### DATA SHOWN:
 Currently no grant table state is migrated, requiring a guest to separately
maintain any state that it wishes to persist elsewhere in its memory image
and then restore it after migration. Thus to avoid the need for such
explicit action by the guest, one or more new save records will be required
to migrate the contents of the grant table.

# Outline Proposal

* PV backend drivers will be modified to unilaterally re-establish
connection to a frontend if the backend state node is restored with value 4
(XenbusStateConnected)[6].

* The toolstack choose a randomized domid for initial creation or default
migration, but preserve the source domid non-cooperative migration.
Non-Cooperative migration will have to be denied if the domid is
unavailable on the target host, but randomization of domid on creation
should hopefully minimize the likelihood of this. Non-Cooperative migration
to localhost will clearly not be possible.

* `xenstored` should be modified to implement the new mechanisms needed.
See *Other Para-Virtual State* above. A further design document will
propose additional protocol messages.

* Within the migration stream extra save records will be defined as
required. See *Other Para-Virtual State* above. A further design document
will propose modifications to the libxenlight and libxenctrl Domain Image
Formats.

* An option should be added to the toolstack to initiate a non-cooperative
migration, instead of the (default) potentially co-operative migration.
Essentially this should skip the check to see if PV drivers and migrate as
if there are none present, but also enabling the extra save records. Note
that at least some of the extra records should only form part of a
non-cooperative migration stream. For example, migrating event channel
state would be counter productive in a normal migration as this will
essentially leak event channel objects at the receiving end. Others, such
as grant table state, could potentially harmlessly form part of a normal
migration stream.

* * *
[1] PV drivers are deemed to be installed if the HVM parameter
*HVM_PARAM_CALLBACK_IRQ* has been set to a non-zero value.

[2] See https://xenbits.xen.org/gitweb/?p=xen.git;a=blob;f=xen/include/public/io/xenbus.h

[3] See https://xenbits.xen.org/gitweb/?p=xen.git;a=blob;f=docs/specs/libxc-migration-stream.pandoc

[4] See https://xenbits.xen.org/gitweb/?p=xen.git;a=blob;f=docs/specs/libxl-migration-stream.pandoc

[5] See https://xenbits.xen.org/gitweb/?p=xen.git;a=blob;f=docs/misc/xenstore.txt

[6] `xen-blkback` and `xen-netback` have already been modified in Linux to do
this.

### ASSIGNMENT:
Please transcribe the data shown above in full, exactly as it stands.

### ANSWER BOX:
 Currently no grant table state is migrated, requiring a guest to separately
maintain any state that it wishes to persist elsewhere in its memory image
and then restore it after migration. Thus to avoid the need for such
explicit action by the guest, one or more new save records will be required
to migrate the contents of the grant table.

# Outline Proposal

* PV backend drivers will be modified to unilaterally re-establish
connection to a frontend if the backend state node is restored with value 4
(XenbusStateConnected)[6].

* The toolstack choose a randomized domid for initial creation or default
migration, but preserve the source domid non-cooperative migration.
Non-Cooperative migration will have to be denied if the domid is
unavailable on the target host, but randomization of domid on creation
should hopefully minimize the likelihood of this. Non-Cooperative migration
to localhost will clearly not be possible.

* `xenstored` should be modified to implement the new mechanisms needed.
See *Other Para-Virtual State* above. A further design document will
propose additional protocol messages.

* Within the migration stream extra save records will be defined as
required. See *Other Para-Virtual State* above. A further design document
will propose modifications to the libxenlight and libxenctrl Domain Image
Formats.

* An option should be added to the toolstack to initiate a non-cooperative
migration, instead of the (default) potentially co-operative migration.
Essentially this should skip the check to see if PV drivers and migrate as
if there are none present, but also enabling the extra save records. Note
that at least some of the extra records should only form part of a
non-cooperative migration stream. For example, migrating event channel
state would be counter productive in a normal migration as this will
essentially leak event channel objects at the receiving end. Others, such
as grant table state, could potentially harmlessly form part of a normal
migration stream.

* * *
[1] PV drivers are deemed to be installed if the HVM parameter
*HVM_PARAM_CALLBACK_IRQ* has been set to a non-zero value.

[2] See https://xenbits.xen.org/gitweb/?p=xen.git;a=blob;f=xen/include/public/io/xenbus.h

[3] See https://xenbits.xen.org/gitweb/?p=xen.git;a=blob;f=docs/specs/libxc-migration-stream.pandoc

[4] See https://xenbits.xen.org/gitweb/?p=xen.git;a=blob;f=docs/specs/libxl-migration-stream.pandoc

[5] See https://xenbits.xen.org/gitweb/?p=xen.git;a=blob;f=docs/misc/xenstore.txt

[6] `xen-blkback` and `xen-netback` have already been modified in Linux to do
this.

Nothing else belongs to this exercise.